FLASHPOINT #1—This seems like a really ill-conceived event. Another watered down riff on Age of Apocalypse-style alternate universe hijinx. Just dumping an extra two dozen titles onto the rack for a few months does not seem like the way to go, I imagine most folks are just going to blow off the majority. There wasn’t a single hook in this issue to make me want to go track down what’s going on with would-be tyrants Aquaman or Wonder Woman or even Lois Lane behind enemy lines. So, clearly Zoom changed everything. I guess? We’ve certainly been given enough information in the FLASH monthly to assume that, but it would have been much more entertaining to get an Oshit moment analogous to when Legion fried Xavier instead of Magneto. I can definitely hang with five issues of this core title drawn by the always great Andy Kubert, but I’m afraid the tie-ins are going to just bomb.

THE UNWRITTEN #25—The story continues. Carey & Gross keep it entertaining. The endgame for this should be pretty great, whenever they get around to it.

JOHN BYRNE’S NEXT MEN #6—What is Byrne doing? I’m still enjoying these singles, but I have no idea what kind of a master plan he has for this. Yet another wtf last page, which I’m coming to expect, now.

NEW AVENGERS #12—Not too much to say about this, it’s more of the same. Deodato, Chaykin, Deodato, Chaykin. A bit stylistically incongruous, but they’re getting it done. Huh, just realizing that there was no oral history for the first time since these relaunched. It wouldn’t surprise me if Bendis just finally couldn’t keep up with the word count, he has really been pumping it out here, this past year.
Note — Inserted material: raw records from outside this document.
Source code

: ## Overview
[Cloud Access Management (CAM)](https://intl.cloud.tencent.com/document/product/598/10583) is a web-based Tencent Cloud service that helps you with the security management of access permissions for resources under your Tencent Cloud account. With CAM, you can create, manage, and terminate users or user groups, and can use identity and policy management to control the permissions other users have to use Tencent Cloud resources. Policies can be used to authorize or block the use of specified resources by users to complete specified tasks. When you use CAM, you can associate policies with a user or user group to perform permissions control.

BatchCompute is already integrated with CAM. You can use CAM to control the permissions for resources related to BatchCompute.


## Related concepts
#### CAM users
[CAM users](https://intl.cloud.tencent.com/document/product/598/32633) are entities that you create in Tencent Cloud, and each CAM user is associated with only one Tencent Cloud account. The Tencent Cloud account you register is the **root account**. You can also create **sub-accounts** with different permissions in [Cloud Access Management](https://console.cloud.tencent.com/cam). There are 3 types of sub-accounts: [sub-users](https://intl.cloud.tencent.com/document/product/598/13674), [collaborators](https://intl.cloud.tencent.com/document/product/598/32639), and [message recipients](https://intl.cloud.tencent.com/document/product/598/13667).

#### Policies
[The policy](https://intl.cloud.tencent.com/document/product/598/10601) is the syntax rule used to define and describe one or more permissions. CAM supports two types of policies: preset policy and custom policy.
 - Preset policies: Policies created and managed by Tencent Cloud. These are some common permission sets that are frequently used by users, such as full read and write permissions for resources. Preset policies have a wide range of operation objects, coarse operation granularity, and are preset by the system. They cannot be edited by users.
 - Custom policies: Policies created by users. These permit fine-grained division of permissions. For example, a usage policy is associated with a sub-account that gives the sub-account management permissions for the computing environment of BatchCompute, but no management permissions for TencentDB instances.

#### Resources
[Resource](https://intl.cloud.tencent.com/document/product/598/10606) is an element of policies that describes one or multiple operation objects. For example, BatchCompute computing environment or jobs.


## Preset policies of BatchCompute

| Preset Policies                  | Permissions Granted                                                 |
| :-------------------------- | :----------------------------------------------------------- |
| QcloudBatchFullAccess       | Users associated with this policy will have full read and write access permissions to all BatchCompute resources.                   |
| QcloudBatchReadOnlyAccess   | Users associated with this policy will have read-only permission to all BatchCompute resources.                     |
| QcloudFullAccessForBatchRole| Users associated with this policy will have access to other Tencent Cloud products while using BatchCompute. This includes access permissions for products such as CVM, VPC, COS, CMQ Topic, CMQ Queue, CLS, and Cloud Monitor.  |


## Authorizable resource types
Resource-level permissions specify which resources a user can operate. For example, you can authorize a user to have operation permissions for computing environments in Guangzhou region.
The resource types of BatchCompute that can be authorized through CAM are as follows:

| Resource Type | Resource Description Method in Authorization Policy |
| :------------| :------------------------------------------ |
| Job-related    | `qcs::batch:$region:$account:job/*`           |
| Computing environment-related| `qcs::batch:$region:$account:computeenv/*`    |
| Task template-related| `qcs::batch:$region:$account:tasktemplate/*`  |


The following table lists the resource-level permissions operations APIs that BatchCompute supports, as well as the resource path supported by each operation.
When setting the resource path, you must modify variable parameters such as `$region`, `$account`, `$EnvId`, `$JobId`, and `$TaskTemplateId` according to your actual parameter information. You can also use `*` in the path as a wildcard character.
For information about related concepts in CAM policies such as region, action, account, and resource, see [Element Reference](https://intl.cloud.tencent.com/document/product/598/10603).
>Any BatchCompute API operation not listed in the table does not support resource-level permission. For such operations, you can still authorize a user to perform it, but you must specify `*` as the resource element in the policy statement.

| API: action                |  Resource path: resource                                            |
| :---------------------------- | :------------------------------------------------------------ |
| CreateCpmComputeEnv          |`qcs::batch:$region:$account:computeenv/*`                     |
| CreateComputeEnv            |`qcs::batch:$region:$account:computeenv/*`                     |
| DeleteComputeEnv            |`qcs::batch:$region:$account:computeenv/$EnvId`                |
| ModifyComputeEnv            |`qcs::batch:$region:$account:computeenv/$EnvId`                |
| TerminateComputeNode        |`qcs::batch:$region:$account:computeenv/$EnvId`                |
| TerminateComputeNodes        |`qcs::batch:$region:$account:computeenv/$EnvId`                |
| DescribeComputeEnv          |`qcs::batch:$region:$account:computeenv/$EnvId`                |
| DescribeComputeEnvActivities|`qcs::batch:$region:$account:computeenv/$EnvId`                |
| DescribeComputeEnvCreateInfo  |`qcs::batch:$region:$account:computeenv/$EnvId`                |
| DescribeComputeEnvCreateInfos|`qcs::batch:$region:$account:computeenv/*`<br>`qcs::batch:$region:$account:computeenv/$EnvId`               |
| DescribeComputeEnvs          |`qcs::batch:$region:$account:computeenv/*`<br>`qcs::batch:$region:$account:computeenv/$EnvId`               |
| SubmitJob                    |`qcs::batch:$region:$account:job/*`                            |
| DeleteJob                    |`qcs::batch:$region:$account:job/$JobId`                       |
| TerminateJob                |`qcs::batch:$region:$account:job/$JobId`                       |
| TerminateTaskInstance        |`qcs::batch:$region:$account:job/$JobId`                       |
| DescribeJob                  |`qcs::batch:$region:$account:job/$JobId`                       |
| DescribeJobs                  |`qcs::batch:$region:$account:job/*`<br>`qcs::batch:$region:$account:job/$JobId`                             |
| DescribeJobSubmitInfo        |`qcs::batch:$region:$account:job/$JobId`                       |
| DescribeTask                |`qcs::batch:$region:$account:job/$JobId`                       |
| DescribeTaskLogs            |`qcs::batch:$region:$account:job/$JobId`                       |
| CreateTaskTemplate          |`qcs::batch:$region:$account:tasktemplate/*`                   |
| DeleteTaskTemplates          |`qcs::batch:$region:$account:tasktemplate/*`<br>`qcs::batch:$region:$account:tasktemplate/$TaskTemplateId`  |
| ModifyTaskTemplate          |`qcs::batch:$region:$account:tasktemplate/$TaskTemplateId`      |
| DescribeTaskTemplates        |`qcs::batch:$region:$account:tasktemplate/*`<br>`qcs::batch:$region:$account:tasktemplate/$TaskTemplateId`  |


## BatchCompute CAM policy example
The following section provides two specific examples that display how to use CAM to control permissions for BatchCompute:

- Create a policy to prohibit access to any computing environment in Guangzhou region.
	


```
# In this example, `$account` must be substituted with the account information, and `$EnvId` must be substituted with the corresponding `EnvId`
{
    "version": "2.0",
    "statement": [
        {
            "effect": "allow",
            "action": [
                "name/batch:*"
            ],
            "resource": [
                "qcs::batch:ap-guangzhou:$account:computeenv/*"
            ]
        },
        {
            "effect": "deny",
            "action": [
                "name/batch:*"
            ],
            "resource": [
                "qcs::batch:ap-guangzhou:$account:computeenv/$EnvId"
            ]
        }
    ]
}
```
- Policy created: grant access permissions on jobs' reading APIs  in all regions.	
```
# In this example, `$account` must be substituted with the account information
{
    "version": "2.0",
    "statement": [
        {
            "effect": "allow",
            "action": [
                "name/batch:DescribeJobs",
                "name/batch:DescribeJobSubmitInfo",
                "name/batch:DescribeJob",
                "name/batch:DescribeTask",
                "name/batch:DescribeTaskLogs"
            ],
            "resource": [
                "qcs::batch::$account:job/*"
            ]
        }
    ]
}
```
JOURNEY INTO MYSTERY #623—Marvel pulled some serious alchemy here, taking the solid work JMS/Coipel were apparently doing and teasing that out into two series that are both quite compelling. Gillen gives us a Loki that remains true to the character, but who we can actually root for, no mean feat. And Braithwaite/Arreola’s art is lush and breathtaking. It seems like this book should have gotten more of a push this month, in particular. Maybe an initiative like buy it with Fraction’s THOR and save a dollar or something. Very entertaining. And hopefully yet another small step down the path that will end with Icon putting out PHONOGRAM vol. 3. Dare to dream, Wednesday night masses!

BEST OF WEEK: BATMAN INCORPORATED #6—By my count, this is the fifty-sixth issue of Morrison’s run that has spanned six years and counting and launched two new series. And just when it doesn’t seem like it could get any better, they find a way to blow the roof off and jet into the stratosphere. This monster team-up issue functions like a mission statement in action for the notion of Bruce running around setting up a global franchise for his anti-crime brand. The first five issues, as enjoyable as they were, now seem like nothing but set-up, we’ve arrived, the pieces have finally been set in motion and the game is afoot. The pacing on this thing is masterful, with several single-page scenes, giving us eleven different scenes splashed across the twenty-page issue. Which makes sense, is really the only way we can begin to grasp the challenge of setting up an infrastructure of this scale, one acolyte at a time. And the new character designs are intriguing. There isn’t as of yet a clear breakout star that you’ve just got to know everything about, but there are several cool spins on the old dark avenger archetype, and we haven’t yet met a new character that I wouldn’t happily check out in their own title, provided the creative team was up to snuff. It would be cool if Morrison would jam out a six-issue anthology of done-in-ones, each starring a different new character. Like Marvel did with YOUNG AVENGERS a couple years back. Cornell or Casey would also be good go-to guys for that, they’re the only two I’ve seen who haven’t fumbled Morrison’s ideas out of the gate.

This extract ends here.